Christmas Chiaroscuro

St. Augustine wrote, 'Our emotions are the movements of our souls'

Topics

Faith

Making our list? Yes, and checking it twice! This year we splurged on an extra-postage Christmas card, and our working list is from 2021. What a difference three years makes. As expected, some folks have just moved. Some, sadly, have died. We mark RIP on the list and say a prayer. No premature canonizations. To our delight, there are new friends to add to the list. There are also newly marrieds, with new families to include. Plus, there’s a conundrum. Some folks have  “ghosted” us. No cards from them last year, and no emails returned. Not nice. Should we mark them as “naughty”? Scratch them from the list? Advice welcome!

But every single name on the list brings us memories. Some of the memories reach across several decades. They touch on “life events,” and life keeps happening. Most of the memories are sweet, but a fair number are bittersweet. And what will happen in the Year of Our Lord 2025 when, God willing, we write the next batch of Christmas cards? Will there be brighter lights or darker shadows? How to measure the chiaroscuro, the contrast of bright and dark, that comes with our lives?

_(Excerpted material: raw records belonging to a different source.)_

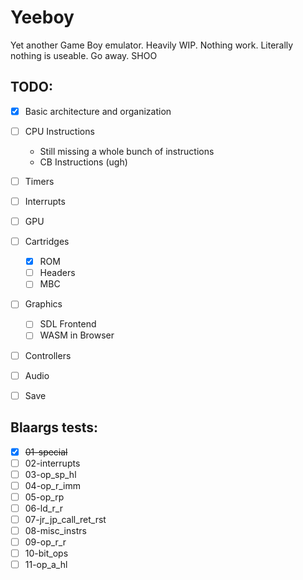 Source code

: # Yeeboy

Yet another Game Boy emulator.
Heavily WIP. Nothing work. Literally nothing is useable. Go away. SHOO

## TODO:

* [x] Basic architecture and organization
* [ ] CPU Instructions
  * Still missing a whole bunch of instructions
  * CB Instructions (ugh)
* [ ] Timers
* [ ] Interrupts
* [ ] GPU
* [ ] Cartridges
  * [x] ROM
  * [ ] Headers
  * [ ] MBC
* [ ] Graphics
  * [ ] SDL Frontend
  * [ ] WASM in Browser
* [ ] Controllers
* [ ] Audio
* [ ] Save


## Blaargs tests:

* [x] ~~01-special~~
* [ ] 02-interrupts
* [ ] 03-op_sp_hl
* [ ] 04-op_r_imm
* [ ] 05-op_rp
* [ ] 06-ld_r_r
* [ ] 07-jr_jp_call_ret_rst
* [ ] 08-misc_instrs
* [ ] 09-op_r_r
* [ ] 10-bit_ops
* [ ] 11-op_a_hl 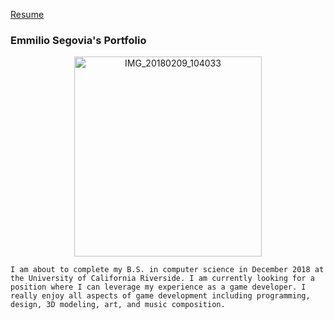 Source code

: [Resume](/FIrefighter_VR_Training_Simulator)

### Emmilio Segovia's Portfolio

<center><img src="https://image.ibb.co/i9oDAK/IMG_20180209_104033.jpg" alt="IMG_20180209_104033" border="0" width="300" height="320"></center>

    I am about to complete my B.S. in computer science in December 2018 at the University of California Riverside. I am currently looking for a position where I can leverage my experience as a game developer. I really enjoy all aspects of game development including programming, design, 3D modeling, art, and music composition.
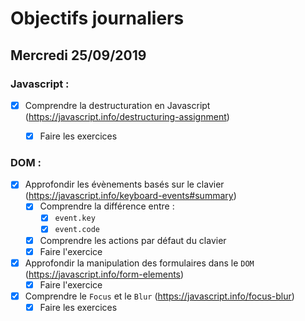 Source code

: # Objectifs journaliers

## Mercredi 25/09/2019

### Javascript :

  * [x] Comprendre la destructuration en Javascript (https://javascript.info/destructuring-assignment)
    * [x] Faire les exercices
  


### DOM : 

  * [x] Approfondir les évènements basés sur le clavier (https://javascript.info/keyboard-events#summary)
    * [x] Comprendre la différence entre : 
      * [x] `event.key`
      * [x] `event.code`
    * [x] Comprendre les actions par défaut du clavier
    * [x] Faire l'exercice

  * [x] Approfondir la manipulation des formulaires dans le `DOM` (https://javascript.info/form-elements)
    * [x] Faire l'exercice
  
  * [x] Comprendre le `Focus` et le `Blur` (https://javascript.info/focus-blur)
    * [x] Faire les exercices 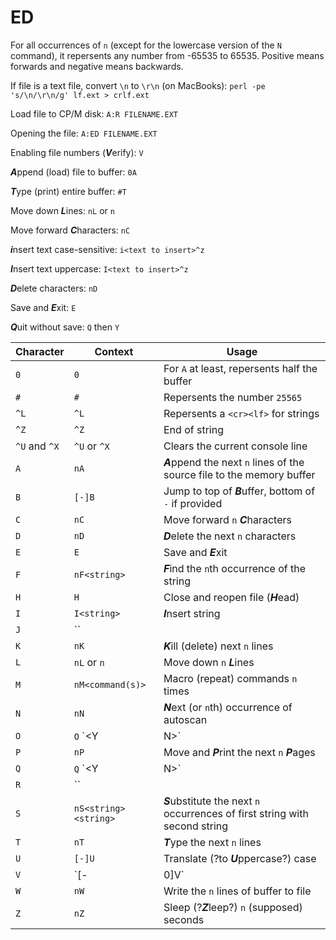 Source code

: # ED

For all occurrences of `n` (except for the lowercase version of the `N` command), it repersents any number from -65535 to 65535. Positive means forwards and negative means backwards.

If file is a text file, convert `\n` to `\r\n` (on MacBooks):
`perl -pe 's/\n/\r\n/g' lf.ext > crlf.ext`

Load file to CP/M disk:
`A:R FILENAME.EXT`

Opening the file:
`A:ED FILENAME.EXT`

Enabling file numbers (***V***erify):
`V`

***A***ppend (load) file to buffer:
`0A`

***T***ype (print) entire buffer:
`#T`

Move down ***L***ines:
`nL` or `n`

Move forward ***C***haracters:
`nC`

***i***nsert text case-sensitive:
`i<text to insert>^z`

***I***nsert text uppercase:
`I<text to insert>^z`

***D***elete characters:
`nD`

Save and ***E***xit:
`E`

***Q***uit without save:
`Q` then `Y`



| Character     | Context              | Usage                                                                                   |
|---------------|----------------------|-----------------------------------------------------------------------------------------|
| `0`           | `0`                  | For `A` at least, repersents half the buffer                                            |
| `#`           | `#`                  | Repersents the number `25565`                                                           |
| `^L`          | `^L`                 | Repersents a `<cr><lf>` for strings                                                     |
| `^Z`          | `^Z`                 | End of string                                                                           |
| `^U` and `^X` | `^U` or `^X`         | Clears the current console line                                                         |
| `A`           | `nA`                 | ***A***ppend the next `n` lines of the source file to the memory buffer                 |
| `B`           | `[-]B`               | Jump to top of ***B***uffer, bottom of `-` if provided                                  |
| `C`           | `nC`                 | Move forward `n` ***C***haracters                                                       |
| `D`           | `nD`                 | ***D***elete the next `n` characters                                                    |
| `E`           | `E`                  | Save and ***E***xit                                                                     |
| `F`           | `nF<string>`         | ***F***ind the `n`th occurrence of the string                                           |
| `H`           | `H`                  | Close and reopen file (***H***ead)                                                      |
| `I`           | `I<string>`          | ***I***nsert string                                                                     |
| `J`           | ``                   |  |
| `K`           | `nK`                 | ***K***ill (delete) next `n` lines                                                      |
| `L`           | `nL` or `n`          | Move down `n` ***L***ines                                                               |
| `M`           | `nM<command(s)>`     | Macro (repeat) commands `n` times                                                       |
| `N`           | `nN`                 | ***N***ext (or `n`th) occurrence of autoscan                                            |
| `O`           | `O` `<Y|N>`          | Return to ***O***riginal file                                                           |
| `P`           | `nP`                 | Move and ***P***rint the next `n` ***P***ages                                           |
| `Q`           | `Q` `<Y|N>`          | ***Q***uit without saving                                                               |
| `R`           | ``                   |  |
| `S`           | `nS<string><string>` | ***S***ubstitute the next `n` occurrences of first string with second string            |
| `T`           | `nT`                 | ***T***ype the next `n` lines                                                           |
| `U`           | `[-]U`               | Translate (?to ***U***ppercase?) case                                                   |
| `V`           | `[-|0]V`             | Enable or disable if `-` line number ***V***erify; if `0` shows free/total buffer stats |
| `W`           | `nW`                 | Write the `n` lines of buffer to file                                                   |
| `Z`           | `nZ`                 | Sleep (?***Z***leep?) `n` (supposed) seconds                                            |
<!-- `X` has no definition despite not returning an error -->

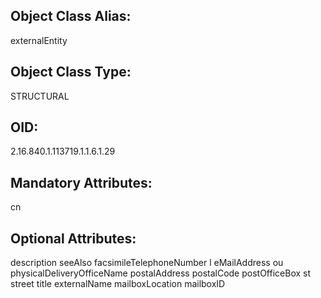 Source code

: ## Object Class Alias:
  externalEntity

## Object Class Type:
  STRUCTURAL

## OID:
  2.16.840.1.113719.1.1.6.1.29

## Mandatory Attributes:
  cn

## Optional Attributes:
  description
  seeAlso
  facsimileTelephoneNumber
  l
  eMailAddress
  ou
  physicalDeliveryOfficeName
  postalAddress
  postalCode
  postOfficeBox
  st
  street
  title
  externalName
  mailboxLocation
  mailboxID

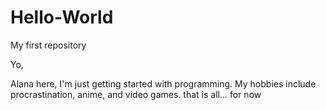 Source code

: # Hello-World
My first repository

Yo,

Alana here, I'm just getting started with programming. My hobbies include procrastination, anime, and video games.
that is all... for now

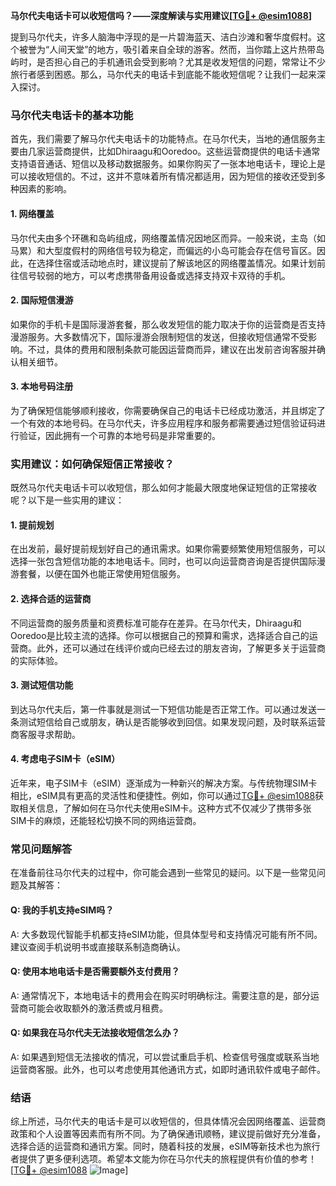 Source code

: **马尔代夫电话卡可以收短信吗？——深度解读与实用建议[[TG💪+ @esim1088](https://t.me/s/esim1088)]**

提到马尔代夫，许多人脑海中浮现的是一片碧海蓝天、洁白沙滩和奢华度假村。这个被誉为“人间天堂”的地方，吸引着来自全球的游客。然而，当你踏上这片热带岛屿时，是否担心自己的手机通讯会受到影响？尤其是收发短信的问题，常常让不少旅行者感到困惑。那么，马尔代夫的电话卡到底能不能收短信呢？让我们一起来深入探讨。

### 马尔代夫电话卡的基本功能

首先，我们需要了解马尔代夫电话卡的功能特点。在马尔代夫，当地的通信服务主要由几家运营商提供，比如Dhiraagu和Ooredoo。这些运营商提供的电话卡通常支持语音通话、短信以及移动数据服务。如果你购买了一张本地电话卡，理论上是可以接收短信的。不过，这并不意味着所有情况都适用，因为短信的接收还受到多种因素的影响。

#### 1. 网络覆盖
马尔代夫由多个环礁和岛屿组成，网络覆盖情况因地区而异。一般来说，主岛（如马累）和大型度假村的网络信号较为稳定，而偏远的小岛可能会存在信号盲区。因此，在选择住宿或活动地点时，建议提前了解该地区的网络覆盖情况。如果计划前往信号较弱的地方，可以考虑携带备用设备或选择支持双卡双待的手机。

#### 2. 国际短信漫游
如果你的手机卡是国际漫游套餐，那么收发短信的能力取决于你的运营商是否支持漫游服务。大多数情况下，国际漫游会限制短信的发送，但接收短信通常不受影响。不过，具体的费用和限制条款可能因运营商而异，建议在出发前咨询客服并确认相关细节。

#### 3. 本地号码注册
为了确保短信能够顺利接收，你需要确保自己的电话卡已经成功激活，并且绑定了一个有效的本地号码。在马尔代夫，许多应用程序和服务都需要通过短信验证码进行验证，因此拥有一个可靠的本地号码是非常重要的。

### 实用建议：如何确保短信正常接收？

既然马尔代夫电话卡可以收短信，那么如何才能最大限度地保证短信的正常接收呢？以下是一些实用的建议：

#### 1. 提前规划
在出发前，最好提前规划好自己的通讯需求。如果你需要频繁使用短信服务，可以选择一张包含短信功能的本地电话卡。同时，也可以向运营商咨询是否提供国际漫游套餐，以便在国外也能正常使用短信服务。

#### 2. 选择合适的运营商
不同运营商的服务质量和资费标准可能存在差异。在马尔代夫，Dhiraagu和Ooredoo是比较主流的选择。你可以根据自己的预算和需求，选择适合自己的运营商。此外，还可以通过在线评价或向已经去过的朋友咨询，了解更多关于运营商的实际体验。

#### 3. 测试短信功能
到达马尔代夫后，第一件事就是测试一下短信功能是否正常工作。可以通过发送一条测试短信给自己或朋友，确认是否能够收到回信。如果发现问题，及时联系运营商客服寻求帮助。

#### 4. 考虑电子SIM卡（eSIM）
近年来，电子SIM卡（eSIM）逐渐成为一种新兴的解决方案。与传统物理SIM卡相比，eSIM具有更高的灵活性和便捷性。例如，你可以通过[TG💪+ @esim1088](https://t.me/s/esim1088)获取相关信息，了解如何在马尔代夫使用eSIM卡。这种方式不仅减少了携带多张SIM卡的麻烦，还能轻松切换不同的网络运营商。

### 常见问题解答

在准备前往马尔代夫的过程中，你可能会遇到一些常见的疑问。以下是一些常见问题及其解答：

#### Q: 我的手机支持eSIM吗？
A: 大多数现代智能手机都支持eSIM功能，但具体型号和支持情况可能有所不同。建议查阅手机说明书或直接联系制造商确认。

#### Q: 使用本地电话卡是否需要额外支付费用？
A: 通常情况下，本地电话卡的费用会在购买时明确标注。需要注意的是，部分运营商可能会收取额外的激活费或月租费。

#### Q: 如果我在马尔代夫无法接收短信怎么办？
A: 如果遇到短信无法接收的情况，可以尝试重启手机、检查信号强度或联系当地运营商客服。此外，也可以考虑使用其他通讯方式，如即时通讯软件或电子邮件。

### 结语

综上所述，马尔代夫的电话卡是可以收短信的，但具体情况会因网络覆盖、运营商政策和个人设置等因素而有所不同。为了确保通讯顺畅，建议提前做好充分准备，选择合适的运营商和通讯方案。同时，随着科技的发展，eSIM等新技术也为旅行者提供了更多便利选项。希望本文能为你在马尔代夫的旅程提供有价值的参考！[[TG💪+ @esim1088](https://t.me/s/esim1088) ![Image](https://i.postimg.cc/4NQfJmqS/Snipaste-2025-05-13-00-14-12.png)]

One measure is the interplay of our emotions. Not, please not, the sappy sentimentality of commercial Christmas. Think, instead, the mix of soaring joys and desperate fears that come with Christmas. Charles Dickens, in his classic A Christmas Carol, captures them by highlighting the procession of past, present, and future. The procession continues.

Of such joy and fear St. Augustine wrote, “Our emotions are the movements of our souls; joy is the soul’s outpouring; fear is the soul’s flight; your soul goes forward when you seek; your soul flees when you are afraid.” Writing Christmas cards can invite just such emotions, and thus these powerful movements of our souls.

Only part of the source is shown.